[[ EXERCISE MATERIALS open ]]
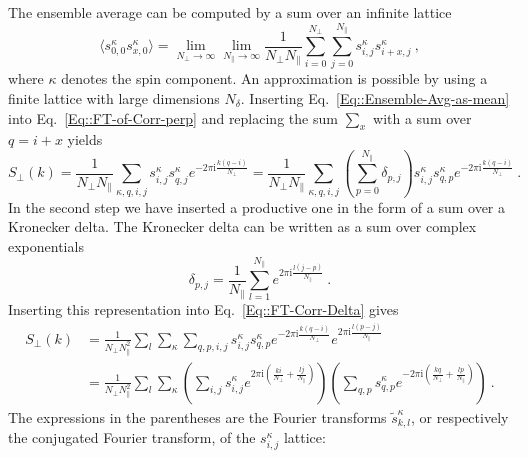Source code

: 	The ensemble average can be computed by a sum over an infinite lattice
	\begin{equation} \label{Eq::Ensemble-Avg-as-mean}
		\langle s^\kappa_{0,0} s_{x, 0}^\kappa \rangle =	\lim\limits_{N_\perp \rightarrow \infty} \lim\limits_{N_\parallel \rightarrow \infty} \frac{1}{N_\perp N_\parallel} \sum_{i =	0}^{N_\perp} \sum_{j=0}^{N_\parallel}   s^\kappa_{i,j} s_{i + x, j}^\kappa~,
	\end{equation}
	where $\kappa$ denotes the spin component. An approximation is possible by using a finite lattice with large dimensions $N_\delta$. Inserting Eq.~\eqref{Eq::Ensemble-Avg-as-mean} into Eq.~\eqref{Eq::FT-of-Corr-perp} and replacing the sum $\sum_x$ with a sum over $q =	i +x$ yields
	\begin{equation} \label{Eq::FT-Corr-Delta}
		S_\perp(k) = \frac{1}{N_\perp N_\parallel}  \sum_{\kappa,q,i,j}^{}   s^\kappa_{i,j} s_{q, j}^\kappa e^{-2\pi \mathrm{i} \frac{k(q-i)}{N_\perp}} =	\frac{1}{N_\perp N_\parallel}  \sum_{\kappa,q,i,j}^{}  \left(\sum_{p=0}^{N_\parallel} \delta_{p,j} \right) s^\kappa_{i,j} s_{q, p}^\kappa e^{-2\pi \mathrm{i} \frac{k(q-i)}{N_\perp}}~.
	\end{equation}
	In the second step we have inserted a productive one in the form of  a sum over a Kronecker delta. The Kronecker delta can be written as a sum over complex exponentials
	\begin{equation}
		\delta_{p,j} =	\frac{1}{N_\parallel} \sum_{l=1}^{N_\parallel} e^{2 \pi \mathrm{i} \frac{l(j - p)}{N_\parallel}}~.
	\end{equation}
	Inserting this representation into Eq.~\eqref{Eq::FT-Corr-Delta} gives
	\begin{equation}
		\begin{split}
			S_\perp(k) &=	\frac{1}{N_\perp N_\parallel^2} \sum_l \sum_\kappa \sum_{q,p,i,j} s^\kappa_{i,j} s_{q, p}^\kappa e^{-2\pi \mathrm{i} \frac{k(q-i)}{N_\perp}} e^{2 \pi \mathrm{i} \frac{l(p - j)}{N_\parallel}} \\
			&=	\frac{1}{N_\perp N_\parallel^2} \sum_l \sum_\kappa \left(\sum_{i,j} s^\kappa_{i,j} e^{2\pi \mathrm{i} \left(\frac{ki}{N_\perp} + \frac{lj}{N_\parallel} \right)} \right) \left(\sum_{q,p} s_{q, p}^\kappa e^{-2 \pi \mathrm{i} \left( \frac{kq}{N_\perp} + \frac{lp}{N_\parallel} \right)} \right)~.
		\end{split}
	\end{equation}
	The expressions in the parentheses are the Fourier transforms $\tilde{s}_{k,l}^\kappa$, or respectively the conjugated Fourier transform, of the $s_{i,j}^\kappa$ lattice:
[[ EXERCISE MATERIALS closed ]]
WORK TASK: Repeat the data above in full and exactly. Omit every image.

ANSWER BELOW:
Source code

: 	The ensemble average can be computed by a sum over an infinite lattice
	\begin{equation} \label{Eq::Ensemble-Avg-as-mean}
		\langle s^\kappa_{0,0} s_{x, 0}^\kappa \rangle =	\lim\limits_{N_\perp \rightarrow \infty} \lim\limits_{N_\parallel \rightarrow \infty} \frac{1}{N_\perp N_\parallel} \sum_{i =	0}^{N_\perp} \sum_{j=0}^{N_\parallel}   s^\kappa_{i,j} s_{i + x, j}^\kappa~,
	\end{equation}
	where $\kappa$ denotes the spin component. An approximation is possible by using a finite lattice with large dimensions $N_\delta$. Inserting Eq.~\eqref{Eq::Ensemble-Avg-as-mean} into Eq.~\eqref{Eq::FT-of-Corr-perp} and replacing the sum $\sum_x$ with a sum over $q =	i +x$ yields
	\begin{equation} \label{Eq::FT-Corr-Delta}
		S_\perp(k) = \frac{1}{N_\perp N_\parallel}  \sum_{\kappa,q,i,j}^{}   s^\kappa_{i,j} s_{q, j}^\kappa e^{-2\pi \mathrm{i} \frac{k(q-i)}{N_\perp}} =	\frac{1}{N_\perp N_\parallel}  \sum_{\kappa,q,i,j}^{}  \left(\sum_{p=0}^{N_\parallel} \delta_{p,j} \right) s^\kappa_{i,j} s_{q, p}^\kappa e^{-2\pi \mathrm{i} \frac{k(q-i)}{N_\perp}}~.
	\end{equation}
	In the second step we have inserted a productive one in the form of  a sum over a Kronecker delta. The Kronecker delta can be written as a sum over complex exponentials
	\begin{equation}
		\delta_{p,j} =	\frac{1}{N_\parallel} \sum_{l=1}^{N_\parallel} e^{2 \pi \mathrm{i} \frac{l(j - p)}{N_\parallel}}~.
	\end{equation}
	Inserting this representation into Eq.~\eqref{Eq::FT-Corr-Delta} gives
	\begin{equation}
		\begin{split}
			S_\perp(k) &=	\frac{1}{N_\perp N_\parallel^2} \sum_l \sum_\kappa \sum_{q,p,i,j} s^\kappa_{i,j} s_{q, p}^\kappa e^{-2\pi \mathrm{i} \frac{k(q-i)}{N_\perp}} e^{2 \pi \mathrm{i} \frac{l(p - j)}{N_\parallel}} \\
			&=	\frac{1}{N_\perp N_\parallel^2} \sum_l \sum_\kappa \left(\sum_{i,j} s^\kappa_{i,j} e^{2\pi \mathrm{i} \left(\frac{ki}{N_\perp} + \frac{lj}{N_\parallel} \right)} \right) \left(\sum_{q,p} s_{q, p}^\kappa e^{-2 \pi \mathrm{i} \left( \frac{kq}{N_\perp} + \frac{lp}{N_\parallel} \right)} \right)~.
		\end{split}
	\end{equation}
	The expressions in the parentheses are the Fourier transforms $\tilde{s}_{k,l}^\kappa$, or respectively the conjugated Fourier transform, of the $s_{i,j}^\kappa$ lattice:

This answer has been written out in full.